The scene ends with the sad, sunken face of the child, then the story jumps forward to almost ten years later. We learn the son is now accepted to the University located in Sendai. Here, the father says he expected his son to come to Tokyo but it did not realize. To understand this remark, it would be helpful to review the system of higher learning in the prewar Japan. Before the war, there were eight universities (“Higher Schools”) funded by the federal government. They are numbered, starting “The First Higher School” in Tokyo. The Second in Sendai, the Third in Kyoto, and the Fourth in Kanazawa so on. The students in these numbered schools were the elites in the society, with the brightest future ahead. Above all, The First Higher School in Tokyo was considered the best, with alumini of many powerful figures in politics, industry and military. Here, the father was expecting his son to be admitted into the First Higher School in Tokyo, but the son entered the Second in Sendai instead, suggesting that the son was slightly short of the father’s expectations.
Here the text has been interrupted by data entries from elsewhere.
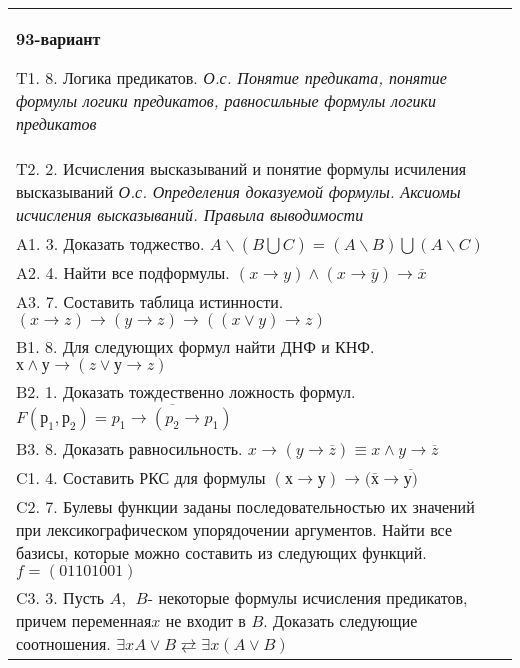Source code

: \documentclass{article}
\begin{document}
\begin{tabular}{m{17cm}}
\textbf{93-вариант}
\newline

T1. 8. Логика предикатов. \emph{О.с. Понятие предиката, понятие формулы логики предикатов, равносильные формулы логики предикатов} \\
T2. 2. Исчисления высказываний и понятие формулы исчиления высказываний \emph{О.с. Определения доказуемой формулы. Аксиомы исчисления высказываний. Правыла выводимости} \\
A1. 3. Доказать тоджество. \(A\backslash(B\bigcup C) = (A\backslash B)\bigcup(A\backslash C)\) \\
A2. 4. Найти все подформулы. \((x \rightarrow y) \land (x \rightarrow \overline{y}) \rightarrow \overline{x}\) \\
A3. 7. Составить таблица истинности. \((x \rightarrow z) \rightarrow (y \rightarrow z) \rightarrow ((x \vee y) \rightarrow z)\) \\
B1. 8. Для следующих формул найти ДНФ и КНФ. \(х \land у \rightarrow (z \vee у \rightarrow z)\) \\
B2. 1. Доказать тождественно ложность формул. \(F\left( р_{1},р_{2} \right) = \overline{p_{1} \rightarrow (p_{2} \rightarrow p_{1})}\) \\
B3. 8. Доказать равносильность. \(x \rightarrow \left( y \rightarrow \overline{z} \right) \equiv x \land y \rightarrow \overline{z}\) \\
C1. 4. Составить РКС для формулы \((х \rightarrow у) \rightarrow (\overline{х} \rightarrow \overline{у)}\) \\
C2. 7. Булевы функции заданы последовательностью их значений при лексикографическом упорядочении аргументов. Найти все базисы, которые можно составить из следующих функций. \(f = (01101001)\) \\
C3. 3. Пусть \(A,\ \ B\)- некоторые формулы исчисления предикатов, причем переменная\(x\) не входит в \(B\). Доказать следующие соотношения. \(\exists xA \vee B \rightleftarrows \exists x(A \vee B)\) \\

\end{tabular}
\vspace{1cm}
\end{document}
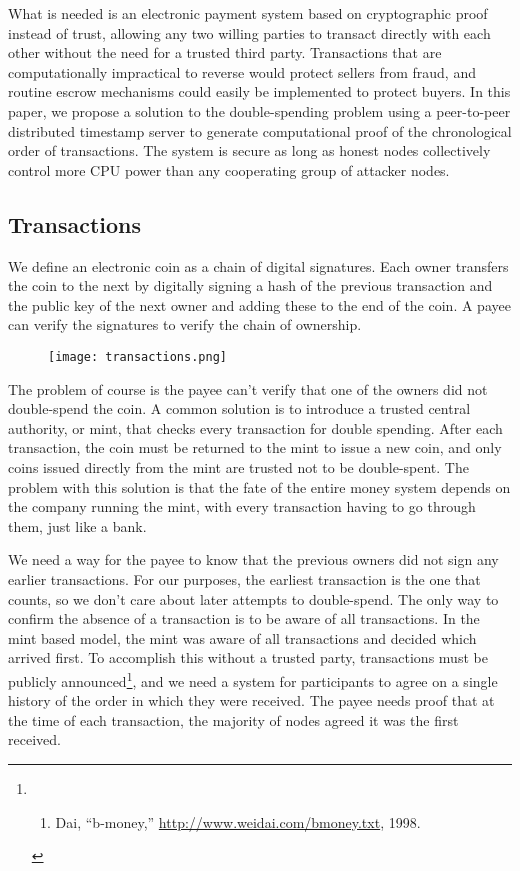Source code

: What is needed is an electronic payment system based on cryptographic
proof instead of trust, allowing any two willing parties to transact
directly with each other without the need for a trusted third party.
Transactions that are computationally impractical to reverse would
protect sellers from fraud, and routine escrow mechanisms could easily
be implemented to protect buyers. In this paper, we propose a solution
to the double-spending problem using a peer-to-peer distributed
timestamp server to generate computational proof of the chronological
order of transactions. The system is secure as long as honest nodes
collectively control more CPU power than any cooperating group of
attacker nodes.

\subsection{Transactions}\label{transactions}

We define an electronic coin as a chain of digital signatures. Each
owner transfers the coin to the next by digitally signing a hash of the
previous transaction and the public key of the next owner and adding
these to the end of the coin. A payee can verify the signatures to
verify the chain of ownership.

\begin{figure}
\centering
\texttt{[image: transactions.png]}
\caption{}
\end{figure}

The problem of course is the payee can't verify that one of the owners
did not double-spend the coin. A common solution is to introduce a
trusted central authority, or mint, that checks every transaction for
double spending. After each transaction, the coin must be returned to
the mint to issue a new coin, and only coins issued directly from the
mint are trusted not to be double-spent. The problem with this solution
is that the fate of the entire money system depends on the company
running the mint, with every transaction having to go through them, just
like a bank.

We need a way for the payee to know that the previous owners did not
sign any earlier transactions. For our purposes, the earliest
transaction is the one that counts, so we don't care about later
attempts to double-spend. The only way to confirm the absence of a
transaction is to be aware of all transactions. In the mint based model,
the mint was aware of all transactions and decided which arrived first.
To accomplish this without a trusted party, transactions must be
publicly announced\footnote{\begin{enumerate}
  \def\labelenumi{\Alph{enumi}.}
  \setcounter{enumi}{22}
  \tightlist
  \item
    Dai, ``b-money,'' \url{http://www.weidai.com/bmoney.txt}, 1998.
  \end{enumerate}}, and we need a system for participants to agree on a
single history of the order in which they were received. The payee needs
proof that at the time of each transaction, the majority of nodes agreed
it was the first received.

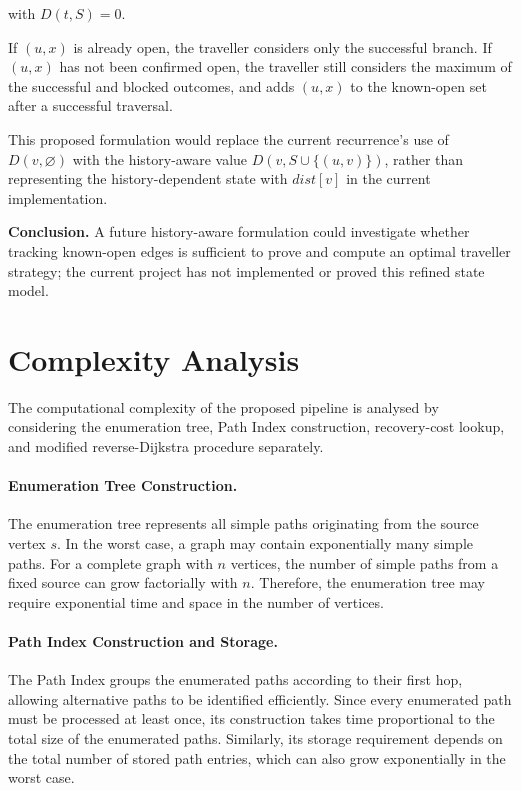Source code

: \documentclass{article}
\begin{document}
with $D(t,S)=0$.

If $(u,x)$ is already open, the traveller considers only the successful branch. If $(u,x)$ has not been confirmed open, the traveller still considers the maximum of the successful and blocked outcomes, and adds $(u,x)$ to the known-open set after a successful traversal.

This proposed formulation would replace the current recurrence's use of $D(v,\varnothing)$ with the history-aware value $D(v,S\cup\{(u,v)\})$, rather than representing the history-dependent state with $dist[v]$ in the current implementation.

\noindent\textbf{Conclusion.} A future history-aware formulation could investigate whether tracking known-open edges is sufficient to prove and compute an optimal traveller strategy; the current project has not implemented or proved this refined state model.

\section{Complexity Analysis}

The computational complexity of the proposed pipeline is analysed by considering the enumeration tree, Path Index construction, recovery-cost lookup, and modified reverse-Dijkstra procedure separately.

\paragraph{Enumeration Tree Construction.}

The enumeration tree represents all simple paths originating from the source vertex $s$. In the worst case, a graph may contain exponentially many simple paths. For a complete graph with $n$ vertices, the number of simple paths from a fixed source can grow factorially with $n$. Therefore, the enumeration tree may require exponential time and space in the number of vertices.

\paragraph{Path Index Construction and Storage.}

The Path Index groups the enumerated paths according to their first hop, allowing alternative paths to be identified efficiently. Since every enumerated path must be processed at least once, its construction takes time proportional to the total size of the enumerated paths. Similarly, its storage requirement depends on the total number of stored path entries, which can also grow exponentially in the worst case.
\end{document}

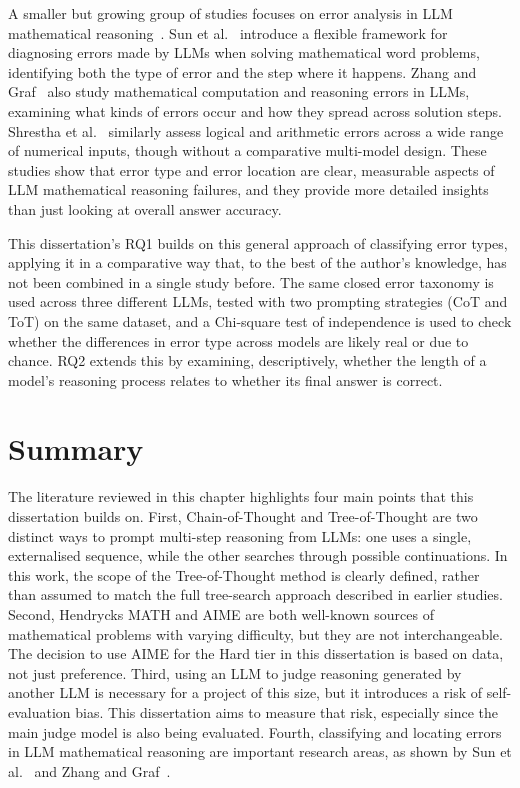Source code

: A smaller but growing group of studies focuses on error analysis in LLM
mathematical reasoning~\cite{wang2025survey}. Sun et
al.~\cite{sun2025errorclassification} introduce a flexible framework for
diagnosing errors made by LLMs when solving mathematical word problems,
identifying both the type of error and the step where it happens. Zhang
and Graf~\cite{zhang2025mathematical} also study mathematical computation
and reasoning errors in LLMs, examining what kinds of errors occur and
how they spread across solution steps. Shrestha et
al.~\cite{shrestha2025logical} similarly assess logical and arithmetic
errors across a wide range of numerical inputs, though without a
comparative multi-model design. These studies show that error type
and error location are clear, measurable aspects of LLM mathematical
reasoning failures, and they provide more detailed insights than just
looking at overall answer accuracy.

This dissertation's RQ1 builds on this general approach of classifying
error types, applying it in a comparative way that, to the best of the
author's knowledge, has not been combined in a single study before. The
same closed error taxonomy is used across three different LLMs, tested
with two prompting strategies (CoT and ToT) on the same dataset, and a
Chi-square test of independence is used to check whether the differences
in error type across models are likely real or due to chance. RQ2 extends
this by examining, descriptively, whether the length of a model's
reasoning process relates to whether its final answer is correct.

\section{Summary}

The literature reviewed in this chapter highlights four main points that
this dissertation builds on. First, Chain-of-Thought and Tree-of-Thought
are two distinct ways to prompt multi-step reasoning from LLMs: one uses a
single, externalised sequence, while the other searches through possible
continuations. In this work, the scope of the Tree-of-Thought method is
clearly defined, rather than assumed to match the full tree-search
approach described in earlier studies. Second, Hendrycks MATH and AIME
are both well-known sources of mathematical problems with varying
difficulty, but they are not interchangeable. The decision to use AIME
for the Hard tier in this dissertation is based on data, not just
preference. Third, using an LLM to judge reasoning generated by another
LLM is necessary for a project of this size, but it introduces a risk of
self-evaluation bias. This dissertation aims to measure that risk,
especially since the main judge model is also being evaluated. Fourth,
classifying and locating errors in LLM mathematical reasoning are
important research areas, as shown by Sun et
al.~\cite{sun2025errorclassification} and Zhang and
Graf~\cite{zhang2025mathematical}.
In many of Ozu’s films, the parents are slightly disillusioned by what their children has achieved. In “Tokyo Story”, the son, a doctor, is not as successful as the father imagined. In “Only Son”, the mother finds her son being a night school teacher, married with children. At the same time, their children are also disappointed by the parents, as in “I Was Born But …”.
The father is working in the textile factory, one of the most successful industries in 1930s Japan (though crippled by Depression somewhat, it was the leading industry at the time). It is interesting to note that the father wears the brighter clothes while up until this point, his clothes were mainly dark.
Then another jump to five years later. We find the father working in the office (here, he wears the darker suits again).